▶ **TASK BRIEF**
Tally every line in the entries below that holds "proof", then give only the total.

Document images with source code

*** Block opens ***

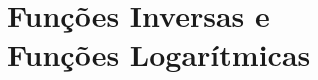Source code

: \chapter[Funções Inversas e Funções Logarítmicas]%
        {Funções Inversas e\\Funções Logarítmicas}

\minitoc







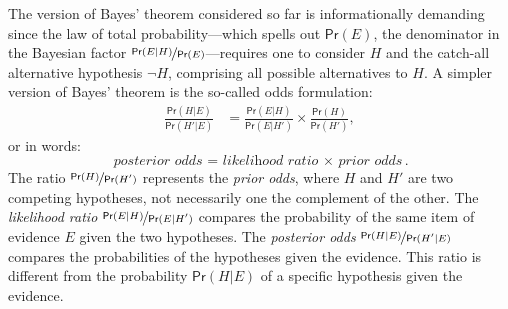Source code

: \documentclass{article}
\newcommand{\pr}{\mathsf{Pr}}
\begin{document}
The version of Bayes' theorem considered so far is informationally demanding since 
the law of total probability---which spells out $\pr(E)$, the denominator in the Bayesian factor $\nicefrac{\pr(E \vert H)}{\pr(E)}$---requires one to consider $H$ and the catch-all alternative hypothesis $\neg H$, comprising all possible alternatives to $H$.  %
A simpler version of Bayes' theorem is 
 the so-called odds 
formulation: 
%
\begin{align*}\frac{\pr(H \vert E)} {\pr(H' \vert E)}& = \frac{\pr(E \vert H)}{\pr(E \vert H')} \times \frac{\pr(H)} {\pr(H')}, \end{align*}
%
or in words:
\[\textit{posterior odds = likelihood ratio $\times$ prior odds}. \]
%
The ratio $\nicefrac{\pr(H)}{\pr(H')}$ represents the \textit{prior odds}, where $H$ and $H'$ are two competing hypotheses, not necessarily one the complement of the other.  
%
The \textit{likelihood ratio} $\nicefrac{\pr(E \vert H)}{\pr(E \vert H')}$ 
compares the probability of the same item of evidence $E$ given the two 
hypotheses. 
The \textit{posterior odds} $\nicefrac{\pr(H \vert E)}{\pr(H' \vert E)}$ compares the probabilities of the  hypotheses given the evidence. This ratio is different from the probability $\pr(H \vert E)$ of a specific hypothesis given the evidence.
%
\end{document}
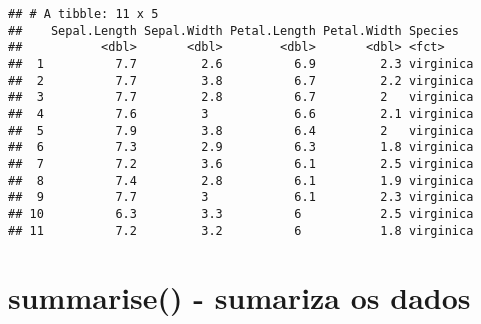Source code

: \documentclass[]{book}
\newenvironment{Shaded}{\begin{snugshade}}{\end{snugshade}}
\newcommand{\DataTypeTok}[1]{\textcolor[rgb]{0.13,0.29,0.53}{#1}}
\newcommand{\DecValTok}[1]{\textcolor[rgb]{0.00,0.00,0.81}{#1}}
\newcommand{\KeywordTok}[1]{\textcolor[rgb]{0.13,0.29,0.53}{\textbf{#1}}}
\newcommand{\NormalTok}[1]{#1}
\newcommand{\OperatorTok}[1]{\textcolor[rgb]{0.81,0.36,0.00}{\textbf{#1}}}
\newcommand{\StringTok}[1]{\textcolor[rgb]{0.31,0.60,0.02}{#1}}
\begin{document}
\begin{Shaded}
\end{Shaded}

\begin{verbatim}
## # A tibble: 11 x 5
##    Sepal.Length Sepal.Width Petal.Length Petal.Width Species  
##           <dbl>       <dbl>        <dbl>       <dbl> <fct>    
##  1          7.7         2.6          6.9         2.3 virginica
##  2          7.7         3.8          6.7         2.2 virginica
##  3          7.7         2.8          6.7         2   virginica
##  4          7.6         3            6.6         2.1 virginica
##  5          7.9         3.8          6.4         2   virginica
##  6          7.3         2.9          6.3         1.8 virginica
##  7          7.2         3.6          6.1         2.5 virginica
##  8          7.4         2.8          6.1         1.9 virginica
##  9          7.7         3            6.1         2.3 virginica
## 10          6.3         3.3          6           2.5 virginica
## 11          7.2         3.2          6           1.8 virginica
\end{verbatim}

\hypertarget{summarise---sumariza-os-dados}{%
\section{summarise() - sumariza os dados}\label{summarise---sumariza-os-dados}}

\begin{Shaded}
\end{Shaded}
\end{document}
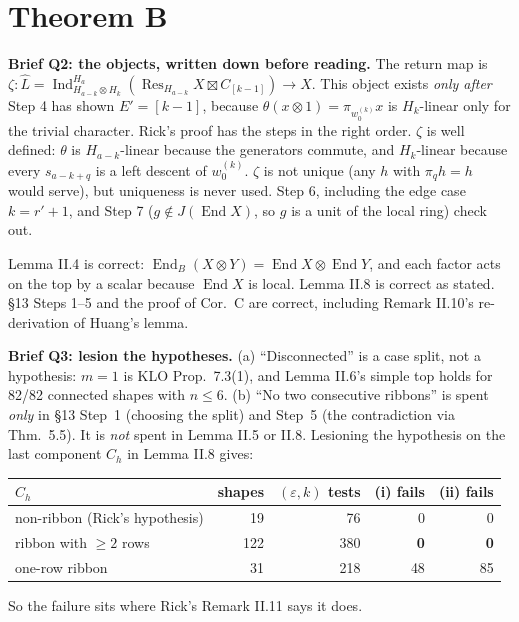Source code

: \documentclass[11pt]{article}
\newcommand{\Ind}{\operatorname{Ind}}
\newcommand{\Res}{\operatorname{Res}}
\newcommand{\End}{\operatorname{End}}
\begin{document}
\section{Theorem B}
\textbf{Brief Q2: the objects, written down before reading.} The return map is
$\zeta:\widehat L=\Ind_{H_{a-k}\otimes H_k}^{H_a}(\Res_{H_{a-k}}X\boxtimes C_{[k-1]})\to X$.
This object exists \emph{only after} Step 4 has shown $E'=[k-1]$, because
$\theta(x\otimes1)=\pi_{w_0^{(k)}}x$ is $H_k$-linear only for the trivial character. Rick's proof
has the steps in the right order. $\zeta$ is well defined: $\theta$ is $H_{a-k}$-linear because the
generators commute, and $H_k$-linear because every $s_{a-k+q}$ is a left descent of $w_0^{(k)}$.
$\zeta$ is not unique (any $h$ with $\pi_qh=h$ would serve), but uniqueness is never used. Step 6,
including the edge case $k=r'+1$, and Step 7 ($g\notin J(\End X)$, so $g$ is a unit of the local
ring) check out.

Lemma II.4 is correct: $\End_B(X\otimes Y)=\End X\otimes\End Y$, and each factor acts on the top
by a scalar because $\End X$ is local. Lemma II.8 is correct as stated. \S13 Steps 1--5 and the
proof of Cor.~C are correct, including Remark II.10's re-derivation of Huang's lemma.

\textbf{Brief Q3: lesion the hypotheses.} (a) ``Disconnected'' is a case split, not a hypothesis:
$m=1$ is KLO Prop.~7.3(1), and Lemma II.6's simple top holds for 82/82 connected shapes with
$n\le6$. (b) ``No two consecutive ribbons'' is spent \emph{only} in \S13 Step~1 (choosing the
split) and Step~5 (the contradiction via Thm.~5.5). It is \emph{not} spent in Lemma II.5 or II.8.
Lesioning the hypothesis on the last component $C_h$ in Lemma II.8 gives:
\begin{center}\small
\begin{tabular}{@{}lrrrr@{}}\toprule
$C_h$ & shapes & $(\varepsilon,k)$ tests & (i) fails & (ii) fails\\\midrule
non-ribbon (Rick's hypothesis) & 19 & 76 & 0 & 0\\
ribbon with $\ge2$ rows & 122 & 380 & \textbf{0} & \textbf{0}\\
one-row ribbon & 31 & 218 & 48 & 85\\\bottomrule
\end{tabular}
\end{center}
So the failure sits where Rick's Remark II.11 says it does.
\end{document}
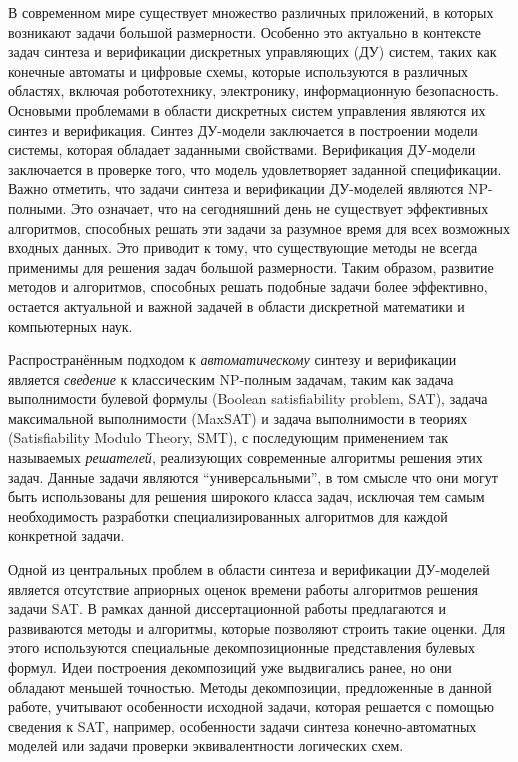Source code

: {\actuality}
В современном мире существует множество различных приложений, в которых возникают задачи большой размерности.
Особенно это актуально в контексте задач синтеза и верификации дискретных управляющих (ДУ) систем, таких как конечные автоматы и цифровые схемы, которые используются в различных областях, включая робототехнику, электронику, информационную безопасность.
Основыми проблемами в области дискретных систем управления являются их синтез и верификация.
Синтез ДУ-модели заключается в построении модели системы, которая обладает заданными свойствами.
Верификация ДУ-модели заключается в проверке того, что модель удовлетворяет заданной спецификации.
Важно отметить, что задачи синтеза и верификации ДУ-моделей являются NP-полными.
Это означает, что на сегодняшний день не существует эффективных алгоритмов, способных решать эти задачи за разумное время для всех возможных входных данных.
Это приводит к тому, что существующие методы не всегда применимы для решения задач большой размерности.
Таким образом, развитие методов и алгоритмов, способных решать подобные задачи более эффективно, остается актуальной и важной задачей в области дискретной математики и компьютерных наук.

Распространённым подходом к \emph{автоматическому} синтезу и верификации является \emph{сведение} к классическим NP-полным задачам, таким как задача выполнимости булевой формулы (Boolean satisfiability problem, SAT), задача максимальной выполнимости (MaxSAT) и задача выполнимости в теориях (Satisfiability Modulo Theory, SMT), с последующим применением так называемых \emph{решателей}, реализующих современные алгоритмы решения этих задач.
Данные задачи являются \enquote{универсальными}, в том смысле что они могут быть использованы для решения широкого класса задач, исключая тем самым необходимость разработки специализированных алгоритмов для каждой конкретной задачи.

Одной из центральных проблем в области синтеза и верификации ДУ-моделей является отсутствие априорных оценок времени работы алгоритмов решения задачи SAT.
В рамках данной диссертационной работы предлагаются и развиваются методы и алгоритмы, которые позволяют строить такие оценки.
Для этого используются специальные декомпозиционные представления булевых формул.
Идеи построения декомпозиций уже выдвигались ранее, но они обладают меньшей точностью.
Методы декомпозиции, предложенные в данной работе, учитывают особенности исходной задачи, которая решается с помощью сведения к SAT, например, особенности задачи синтеза конечно-автоматных моделей или задачи проверки эквивалентности логических схем.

*** Block closes ***

▶ **EXERCISE SOLUTION**
2